### ABOUT THIS EXERCISE
Quote all lines below exactly. Images stay out.

### DATA PROVIDED
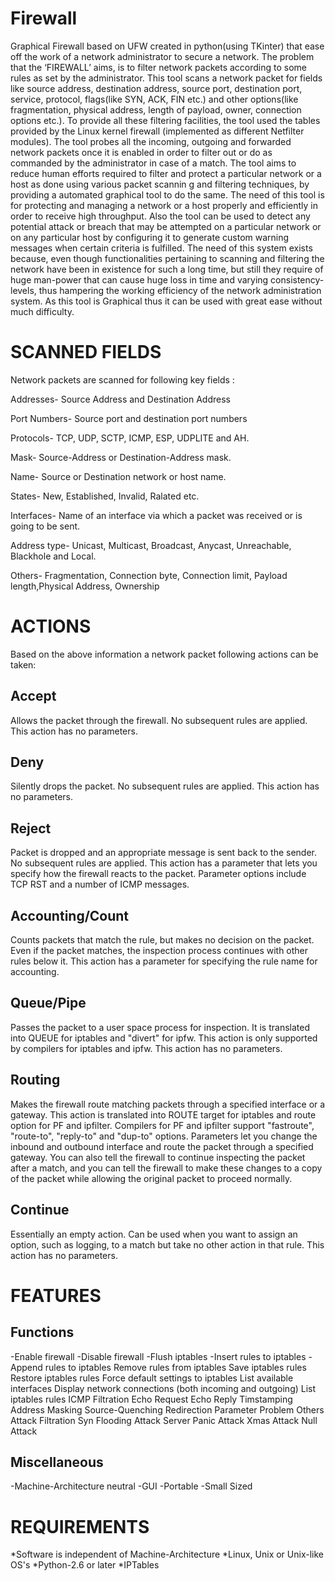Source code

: Firewall
=========

Graphical Firewall based on UFW created in python(using TKinter) that ease off the work of a network administrator to secure a network. The problem that the ‘FIREWALL’ aims, is to filter network packets according to some rules as set by the administrator. This tool scans a network packet for fields like source address, destination address, source port, destination port, service, protocol, flags(like SYN, ACK, FIN etc.) and other options(like fragmentation, physical address, length of payload, owner, connection options etc.). To provide all these filtering  facilities, the tool used the tables provided by the Linux kernel firewall (implemented as different Netfilter modules). The tool probes all the incoming, outgoing and forwarded network packets once it is enabled  in order to filter out or do as commanded by the administrator in case of a match. The tool aims to reduce human efforts required to filter and protect a particular network or a host as done using various packet scannin g and filtering techniques, by providing a automated graphical tool to do the same.  The need of this tool is for protecting and managing a network or a  host properly and efficiently in order to receive high throughput. Also the tool can be used to detect any potential attack or breach that may be attempted on a particular network or on any particular host by configuring it to generate custom warning messages when certain criteria is fulfilled. The need of this system exists because, even though functionalities pertaining to scanning and filtering the network have been in existence for such a long time, but still they require of huge man-power that can cause huge loss in time and varying consistency-levels, thus hampering the working efficiency of the network administration system. As this tool is Graphical thus it can be used with great ease without much difficulty.


SCANNED FIELDS
=================

Network packets are scanned for following key fields :

Addresses- Source Address and Destination Address 

Port Numbers- Source port and destination port numbers

Protocols- TCP, UDP, SCTP, ICMP, ESP, UDPLITE and AH.

Mask- Source-Address or Destination-Address mask.

Name- Source or Destination network  or  host name.

States- New, Established, Invalid, Ralated etc.

Interfaces- Name  of  an interface via which a packet was received  or is going to be sent.

Address type- Unicast,  Multicast, Broadcast, Anycast,  Unreachable, Blackhole and Local.

Others- Fragmentation, Connection byte, Connection limit, Payload length,Physical Address, Ownership



ACTIONS
==========

Based on the  above information a network packet following actions can be taken:

Accept
------
Allows the packet through the firewall. No subsequent rules are applied. This action has no parameters.


Deny
------
Silently drops the packet. No subsequent rules are applied. This action has no parameters.


Reject
-------
Packet is dropped and an appropriate message is sent back to the sender. No subsequent rules are applied. This action has a parameter that lets you specify how	the firewall reacts to the packet. Parameter options include TCP RST and a number of ICMP  messages.


Accounting/Count
------------------
Counts packets that match the rule, but makes no decision on the packet. Even if the packet matches, the inspection process continues with other rules below it. This action has a parameter for specifying the rule name for accounting.


Queue/Pipe
-----------
Passes the packet to a user space process for inspection. It is translated into QUEUE for iptables and "divert" for ipfw. This action is only supported by compilers for iptables and ipfw. This action has no parameters.
      

Routing
---------
Makes the firewall route matching packets through a specified interface or a 	gateway. This action is translated into ROUTE target for iptables and route option 	for PF and ipfilter. Compilers for PF and ipfilter support "fastroute", "route-to", "reply-to" and "dup-to" options. Parameters let you change the inbound and outbound interface and route the packet through a specified gateway. You can also tell the firewall to continue inspecting the packet after a match, and you can tell the firewall to make these changes to a copy of the packet while allowing the original packet to proceed normally.


Continue
---------
Essentially an empty action. Can be used when you want to assign an option, 	such as logging, to a match but take no other action in that rule. This action has no parameters.



FEATURES
===========


Functions
----------
-Enable firewall
-Disable firewall
-Flush iptables
-Insert rules to iptables
-Append rules to iptables
Remove rules from iptables
Save iptables rules
Restore iptables rules
Force default settings to iptables
List available interfaces
Display network connections (both incoming and outgoing)
List iptables rules
ICMP Filtration
Echo Request
Echo Reply
Timstamping
Address Masking
Source-Quenching
Redirection
Parameter Problem
Others
Attack Filtration
Syn Flooding Attack
Server Panic Attack
Xmas Attack
Null  Attack

Miscellaneous
--------------
-Machine-Architecture neutral
-GUI
-Portable
-Small Sized




REQUIREMENTS
===============

*Software is independent of Machine-Architecture
*Linux, Unix or Unix-like OS's
*Python-2.6 or later
*IPTables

### TASK SOLUTION
Source code

: Firewall
=========

Graphical Firewall based on UFW created in python(using TKinter) that ease off the work of a network administrator to secure a network. The problem that the ‘FIREWALL’ aims, is to filter network packets according to some rules as set by the administrator. This tool scans a network packet for fields like source address, destination address, source port, destination port, service, protocol, flags(like SYN, ACK, FIN etc.) and other options(like fragmentation, physical address, length of payload, owner, connection options etc.). To provide all these filtering  facilities, the tool used the tables provided by the Linux kernel firewall (implemented as different Netfilter modules). The tool probes all the incoming, outgoing and forwarded network packets once it is enabled  in order to filter out or do as commanded by the administrator in case of a match. The tool aims to reduce human efforts required to filter and protect a particular network or a host as done using various packet scannin g and filtering techniques, by providing a automated graphical tool to do the same.  The need of this tool is for protecting and managing a network or a  host properly and efficiently in order to receive high throughput. Also the tool can be used to detect any potential attack or breach that may be attempted on a particular network or on any particular host by configuring it to generate custom warning messages when certain criteria is fulfilled. The need of this system exists because, even though functionalities pertaining to scanning and filtering the network have been in existence for such a long time, but still they require of huge man-power that can cause huge loss in time and varying consistency-levels, thus hampering the working efficiency of the network administration system. As this tool is Graphical thus it can be used with great ease without much difficulty.


SCANNED FIELDS
=================

Network packets are scanned for following key fields :

Addresses- Source Address and Destination Address 

Port Numbers- Source port and destination port numbers

Protocols- TCP, UDP, SCTP, ICMP, ESP, UDPLITE and AH.

Mask- Source-Address or Destination-Address mask.

Name- Source or Destination network  or  host name.

States- New, Established, Invalid, Ralated etc.

Interfaces- Name  of  an interface via which a packet was received  or is going to be sent.

Address type- Unicast,  Multicast, Broadcast, Anycast,  Unreachable, Blackhole and Local.

Others- Fragmentation, Connection byte, Connection limit, Payload length,Physical Address, Ownership



ACTIONS
==========

Based on the  above information a network packet following actions can be taken:

Accept
------
Allows the packet through the firewall. No subsequent rules are applied. This action has no parameters.


Deny
------
Silently drops the packet. No subsequent rules are applied. This action has no parameters.


Reject
-------
Packet is dropped and an appropriate message is sent back to the sender. No subsequent rules are applied. This action has a parameter that lets you specify how	the firewall reacts to the packet. Parameter options include TCP RST and a number of ICMP  messages.


Accounting/Count
------------------
Counts packets that match the rule, but makes no decision on the packet. Even if the packet matches, the inspection process continues with other rules below it. This action has a parameter for specifying the rule name for accounting.


Queue/Pipe
-----------
Passes the packet to a user space process for inspection. It is translated into QUEUE for iptables and "divert" for ipfw. This action is only supported by compilers for iptables and ipfw. This action has no parameters.
      

Routing
---------
Makes the firewall route matching packets through a specified interface or a 	gateway. This action is translated into ROUTE target for iptables and route option 	for PF and ipfilter. Compilers for PF and ipfilter support "fastroute", "route-to", "reply-to" and "dup-to" options. Parameters let you change the inbound and outbound interface and route the packet through a specified gateway. You can also tell the firewall to continue inspecting the packet after a match, and you can tell the firewall to make these changes to a copy of the packet while allowing the original packet to proceed normally.


Continue
---------
Essentially an empty action. Can be used when you want to assign an option, 	such as logging, to a match but take no other action in that rule. This action has no parameters.



FEATURES
===========


Functions
----------
-Enable firewall
-Disable firewall
-Flush iptables
-Insert rules to iptables
-Append rules to iptables
Remove rules from iptables
Save iptables rules
Restore iptables rules
Force default settings to iptables
List available interfaces
Display network connections (both incoming and outgoing)
List iptables rules
ICMP Filtration
Echo Request
Echo Reply
Timstamping
Address Masking
Source-Quenching
Redirection
Parameter Problem
Others
Attack Filtration
Syn Flooding Attack
Server Panic Attack
Xmas Attack
Null  Attack

Miscellaneous
--------------
-Machine-Architecture neutral
-GUI
-Portable
-Small Sized




REQUIREMENTS
===============

*Software is independent of Machine-Architecture
*Linux, Unix or Unix-like OS's
*Python-2.6 or later
*IPTables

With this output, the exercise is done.